▸ Task brief:
The response must consist of each line in the listing that has the word "title" in it.

▸ Data listing:
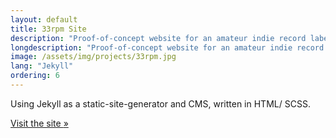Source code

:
 ```yaml
---
layout: default
title: 33rpm Site
description: "Proof-of-concept website for an amateur indie record label"
longdescription: "Proof-of-concept website for an amateur indie record label"
image: /assets/img/projects/33rpm.jpg
lang: "Jekyll"
ordering: 6
---
```


Using <i class="fas fa-vial" aria-hidden="true"></i> Jekyll as a static-site-generator and CMS, written in <i class="fab fa-html5" aria-hidden="true"></i> HTML/<i class="fab fa-sass" aria-hidden="true"></i> SCSS.

<a href="https://archive.thomasr.me/33rpm/" class="button">
    <i class="fas fa-globe fa-fw"></i> Visit the site <span class="moving-icon" aria-hidden="true">&raquo;</span>
</a>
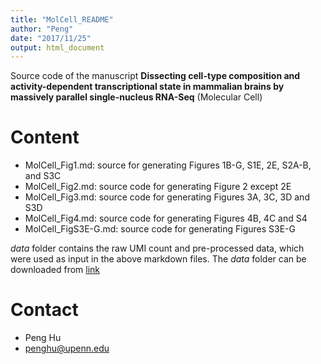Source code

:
 ```yaml
---
title: "MolCell_README"
author: "Peng"
date: "2017/11/25"
output: html_document
---
```



Source code of the manuscript **Dissecting cell-type composition and activity-dependent transcriptional state in mammalian brains by massively parallel single-nucleus RNA-Seq** (Molecular Cell) 

# Content
* MolCell_Fig1.md: source for generating Figures 1B-G, S1E, 2E, S2A-B, and S3C
* MolCell_Fig2.md: source code for generating Figure 2 except 2E
* MolCell_Fig3.md: source code for generating Figures 3A, 3C, 3D and S3D
* MolCell_Fig4.md: source code for generating Figures 4B, 4C and S4
* MolCell_FigS3E-G.md: source code for generating Figures S3E-G

*data* folder contains the raw UMI count and pre-processed data, which were used as input in the above markdown files. The *data* folder can be downloaded from [link](https://www.dropbox.com/sh/3cn2rcvf3qacyyr/AABv7ZAFvJlrFQbXty1sq6CYa?dl=0)

# Contact
* Peng Hu
* penghu@upenn.edu


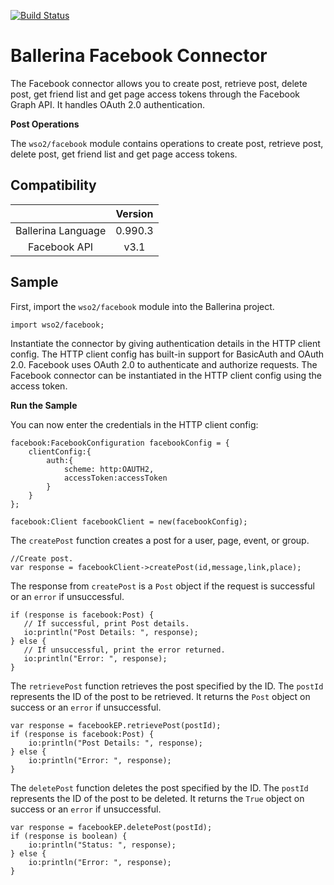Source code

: [![Build Status](https://travis-ci.org/wso2-ballerina/module-facebook.svg?branch=master)](https://travis-ci.org/wso2-ballerina/module-facebook)

# Ballerina Facebook Connector

The Facebook connector allows you to create post, retrieve post, delete post, get friend list and get page access tokens through the Facebook Graph API. It handles OAuth 2.0 authentication.

**Post Operations**

The `wso2/facebook` module contains operations to create post, retrieve post, delete post, get friend list and get page access tokens.

## Compatibility

|                                 |       Version                  |
|  :---------------------------:  |  :---------------------------: |
|  Ballerina Language             |   0.990.3                      |
|  Facebook API                   |   v3.1                        |

## Sample

First, import the `wso2/facebook` module into the Ballerina project.

```ballerina
import wso2/facebook;
```

Instantiate the connector by giving authentication details in the HTTP client config. The HTTP client config has built-in support for BasicAuth and OAuth 2.0. Facebook uses OAuth 2.0 to authenticate and authorize requests. The Facebook connector can be instantiated in the HTTP client config using the access token.


**Run the Sample**

You can now enter the credentials in the HTTP client config:
```ballerina
facebook:FacebookConfiguration facebookConfig = {
    clientConfig:{
        auth:{
            scheme: http:OAUTH2,
            accessToken:accessToken
        }
    }
};

facebook:Client facebookClient = new(facebookConfig);

```

The `createPost` function creates a post for a user, page, event, or group.
```ballerina
//Create post.
var response = facebookClient->createPost(id,message,link,place);
```

The response from `createPost` is a `Post` object if the request is successful or an `error` if unsuccessful.
```ballerina
if (response is facebook:Post) {
   // If successful, print Post details.
   io:println("Post Details: ", response);
} else {
   // If unsuccessful, print the error returned.
   io:println("Error: ", response);
}
```

The `retrievePost` function retrieves the post specified by the ID. The `postId` represents the ID of the post to be retrieved. It returns the `Post` object on success or an `error` if unsuccessful.
```ballerina
var response = facebookEP.retrievePost(postId);
if (response is facebook:Post) {
    io:println("Post Details: ", response);
} else {
    io:println("Error: ", response);
}
```

The `deletePost` function deletes the post specified by the ID. The `postId` represents the ID of the post to be deleted. It returns the `True` object on success or an `error` if unsuccessful.
```ballerina
var response = facebookEP.deletePost(postId);
if (response is boolean) {
    io:println("Status: ", response);
} else {
    io:println("Error: ", response);
}
```
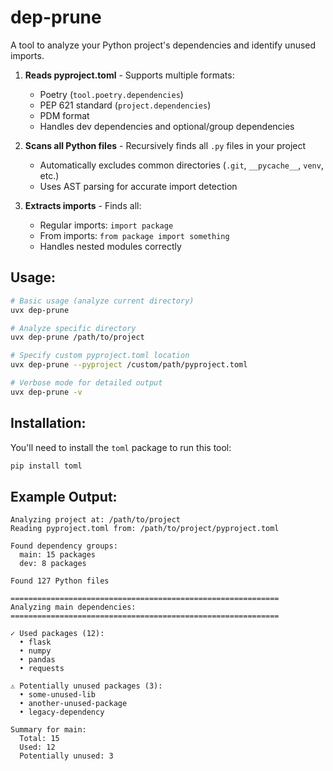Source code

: # dep-prune
A tool to analyze your Python project's dependencies and identify unused imports.

1. **Reads pyproject.toml** - Supports multiple formats:
   - Poetry (`tool.poetry.dependencies`)
   - PEP 621 standard (`project.dependencies`)
   - PDM format
   - Handles dev dependencies and optional/group dependencies

2. **Scans all Python files** - Recursively finds all `.py` files in your project
   - Automatically excludes common directories (`.git`, `__pycache__`, `venv`, etc.)
   - Uses AST parsing for accurate import detection

3. **Extracts imports** - Finds all:
   - Regular imports: `import package`
   - From imports: `from package import something`
   - Handles nested modules correctly


## Usage:

```bash
# Basic usage (analyze current directory)
uvx dep-prune

# Analyze specific directory
uvx dep-prune /path/to/project

# Specify custom pyproject.toml location
uvx dep-prune --pyproject /custom/path/pyproject.toml

# Verbose mode for detailed output
uvx dep-prune -v
```

## Installation:

You'll need to install the `toml` package to run this tool:
```bash
pip install toml
```

## Example Output:

```
Analyzing project at: /path/to/project
Reading pyproject.toml from: /path/to/project/pyproject.toml

Found dependency groups:
  main: 15 packages
  dev: 8 packages

Found 127 Python files

============================================================
Analyzing main dependencies:
============================================================

✓ Used packages (12):
  • flask
  • numpy
  • pandas
  • requests

⚠ Potentially unused packages (3):
  • some-unused-lib
  • another-unused-package
  • legacy-dependency

Summary for main:
  Total: 15
  Used: 12
  Potentially unused: 3
```
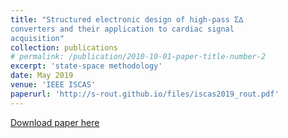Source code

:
 ```yaml
---
title: "Structured electronic design of high-pass Σ∆
converters and their application to cardiac signal
acquisition"
collection: publications
# permalink: /publication/2010-10-01-paper-title-number-2
excerpt: 'state-space methodology'
date: May 2019
venue: 'IEEE ISCAS'
paperurl: 'http://s-rout.github.io/files/iscas2019_rout.pdf'
---
```



[Download paper here](http://s-rout.github.io/files/iscas2019_rout.pdf)
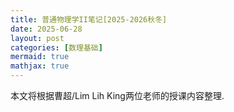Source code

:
 ```yaml
---
title: 普通物理学II笔记[2025-2026秋冬]
date: 2025-06-28
layout: post
categories: [数理基础]
mermaid: true 
mathjax: true
---
```


本文将根据曹超/Lim Lih King两位老师的授课内容整理.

▸ Answer to the problem:
title: 33rpm Site
title: "MolCell_README"
title: "Structured electronic design of high-pass Σ∆
# permalink: /publication/2010-10-01-paper-title-number-2
title: 普通物理学II笔记[2025-2026秋冬]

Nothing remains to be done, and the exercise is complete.